WORK INSTRUCTIONS: An exact transcription of every record is needed.

Saved data entries:

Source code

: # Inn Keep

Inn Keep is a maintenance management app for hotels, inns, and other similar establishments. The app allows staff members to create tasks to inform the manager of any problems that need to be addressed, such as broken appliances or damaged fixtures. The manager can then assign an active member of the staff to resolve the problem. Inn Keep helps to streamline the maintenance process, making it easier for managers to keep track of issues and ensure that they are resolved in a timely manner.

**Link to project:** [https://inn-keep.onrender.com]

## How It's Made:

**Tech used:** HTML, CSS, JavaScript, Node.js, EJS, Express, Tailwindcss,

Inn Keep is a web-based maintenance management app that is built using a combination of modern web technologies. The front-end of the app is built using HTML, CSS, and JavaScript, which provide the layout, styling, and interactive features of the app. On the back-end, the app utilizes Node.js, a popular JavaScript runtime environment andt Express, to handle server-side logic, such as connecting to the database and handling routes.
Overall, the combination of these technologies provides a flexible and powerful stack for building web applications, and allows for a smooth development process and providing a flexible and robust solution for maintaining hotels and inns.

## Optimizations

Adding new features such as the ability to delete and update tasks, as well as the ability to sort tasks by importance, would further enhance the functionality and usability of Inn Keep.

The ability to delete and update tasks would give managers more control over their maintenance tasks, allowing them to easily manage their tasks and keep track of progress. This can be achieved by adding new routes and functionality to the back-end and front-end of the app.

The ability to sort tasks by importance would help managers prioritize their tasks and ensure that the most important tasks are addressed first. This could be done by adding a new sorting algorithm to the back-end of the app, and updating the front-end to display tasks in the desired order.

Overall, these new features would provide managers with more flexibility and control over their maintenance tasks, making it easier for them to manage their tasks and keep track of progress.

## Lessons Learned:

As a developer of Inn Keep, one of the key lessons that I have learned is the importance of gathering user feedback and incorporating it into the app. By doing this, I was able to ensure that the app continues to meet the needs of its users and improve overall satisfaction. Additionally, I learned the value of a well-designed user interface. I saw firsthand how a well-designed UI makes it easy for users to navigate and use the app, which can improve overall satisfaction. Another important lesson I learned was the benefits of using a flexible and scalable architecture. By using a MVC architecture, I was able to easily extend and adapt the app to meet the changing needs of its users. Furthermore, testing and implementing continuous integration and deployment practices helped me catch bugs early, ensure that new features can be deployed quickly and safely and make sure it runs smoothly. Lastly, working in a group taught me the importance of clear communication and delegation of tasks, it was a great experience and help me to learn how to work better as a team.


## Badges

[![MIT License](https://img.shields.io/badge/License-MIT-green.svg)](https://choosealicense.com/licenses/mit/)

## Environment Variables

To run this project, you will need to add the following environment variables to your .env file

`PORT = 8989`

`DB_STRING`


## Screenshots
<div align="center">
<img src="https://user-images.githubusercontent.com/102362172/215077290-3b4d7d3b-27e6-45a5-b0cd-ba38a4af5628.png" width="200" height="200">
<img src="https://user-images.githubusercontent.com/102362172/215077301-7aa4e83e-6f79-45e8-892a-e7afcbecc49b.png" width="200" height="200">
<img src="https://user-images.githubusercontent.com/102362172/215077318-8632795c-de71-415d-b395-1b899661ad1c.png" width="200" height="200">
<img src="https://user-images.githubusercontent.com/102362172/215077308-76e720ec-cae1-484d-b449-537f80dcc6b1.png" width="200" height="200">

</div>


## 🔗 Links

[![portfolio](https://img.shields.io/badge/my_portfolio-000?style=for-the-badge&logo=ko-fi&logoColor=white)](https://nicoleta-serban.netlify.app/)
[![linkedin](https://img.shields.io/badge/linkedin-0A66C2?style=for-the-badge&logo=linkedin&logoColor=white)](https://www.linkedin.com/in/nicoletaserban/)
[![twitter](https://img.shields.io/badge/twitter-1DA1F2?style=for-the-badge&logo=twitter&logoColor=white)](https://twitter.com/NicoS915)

SOLUTION FOR THIS TASK:
Source code

: # Inn Keep

Inn Keep is a maintenance management app for hotels, inns, and other similar establishments. The app allows staff members to create tasks to inform the manager of any problems that need to be addressed, such as broken appliances or damaged fixtures. The manager can then assign an active member of the staff to resolve the problem. Inn Keep helps to streamline the maintenance process, making it easier for managers to keep track of issues and ensure that they are resolved in a timely manner.

**Link to project:** [https://inn-keep.onrender.com]

## How It's Made:

**Tech used:** HTML, CSS, JavaScript, Node.js, EJS, Express, Tailwindcss,

Inn Keep is a web-based maintenance management app that is built using a combination of modern web technologies. The front-end of the app is built using HTML, CSS, and JavaScript, which provide the layout, styling, and interactive features of the app. On the back-end, the app utilizes Node.js, a popular JavaScript runtime environment andt Express, to handle server-side logic, such as connecting to the database and handling routes.
Overall, the combination of these technologies provides a flexible and powerful stack for building web applications, and allows for a smooth development process and providing a flexible and robust solution for maintaining hotels and inns.

## Optimizations

Adding new features such as the ability to delete and update tasks, as well as the ability to sort tasks by importance, would further enhance the functionality and usability of Inn Keep.

The ability to delete and update tasks would give managers more control over their maintenance tasks, allowing them to easily manage their tasks and keep track of progress. This can be achieved by adding new routes and functionality to the back-end and front-end of the app.

The ability to sort tasks by importance would help managers prioritize their tasks and ensure that the most important tasks are addressed first. This could be done by adding a new sorting algorithm to the back-end of the app, and updating the front-end to display tasks in the desired order.

Overall, these new features would provide managers with more flexibility and control over their maintenance tasks, making it easier for them to manage their tasks and keep track of progress.

## Lessons Learned:

As a developer of Inn Keep, one of the key lessons that I have learned is the importance of gathering user feedback and incorporating it into the app. By doing this, I was able to ensure that the app continues to meet the needs of its users and improve overall satisfaction. Additionally, I learned the value of a well-designed user interface. I saw firsthand how a well-designed UI makes it easy for users to navigate and use the app, which can improve overall satisfaction. Another important lesson I learned was the benefits of using a flexible and scalable architecture. By using a MVC architecture, I was able to easily extend and adapt the app to meet the changing needs of its users. Furthermore, testing and implementing continuous integration and deployment practices helped me catch bugs early, ensure that new features can be deployed quickly and safely and make sure it runs smoothly. Lastly, working in a group taught me the importance of clear communication and delegation of tasks, it was a great experience and help me to learn how to work better as a team.


## Badges

[![MIT License](https://img.shields.io/badge/License-MIT-green.svg)](https://choosealicense.com/licenses/mit/)

## Environment Variables

To run this project, you will need to add the following environment variables to your .env file

`PORT = 8989`

`DB_STRING`


## Screenshots
<div align="center">
<img src="https://user-images.githubusercontent.com/102362172/215077290-3b4d7d3b-27e6-45a5-b0cd-ba38a4af5628.png" width="200" height="200">
<img src="https://user-images.githubusercontent.com/102362172/215077301-7aa4e83e-6f79-45e8-892a-e7afcbecc49b.png" width="200" height="200">
<img src="https://user-images.githubusercontent.com/102362172/215077318-8632795c-de71-415d-b395-1b899661ad1c.png" width="200" height="200">
<img src="https://user-images.githubusercontent.com/102362172/215077308-76e720ec-cae1-484d-b449-537f80dcc6b1.png" width="200" height="200">

</div>


## 🔗 Links

[![portfolio](https://img.shields.io/badge/my_portfolio-000?style=for-the-badge&logo=ko-fi&logoColor=white)](https://nicoleta-serban.netlify.app/)
[![linkedin](https://img.shields.io/badge/linkedin-0A66C2?style=for-the-badge&logo=linkedin&logoColor=white)](https://www.linkedin.com/in/nicoletaserban/)
[![twitter](https://img.shields.io/badge/twitter-1DA1F2?style=for-the-badge&logo=twitter&logoColor=white)](https://twitter.com/NicoS915)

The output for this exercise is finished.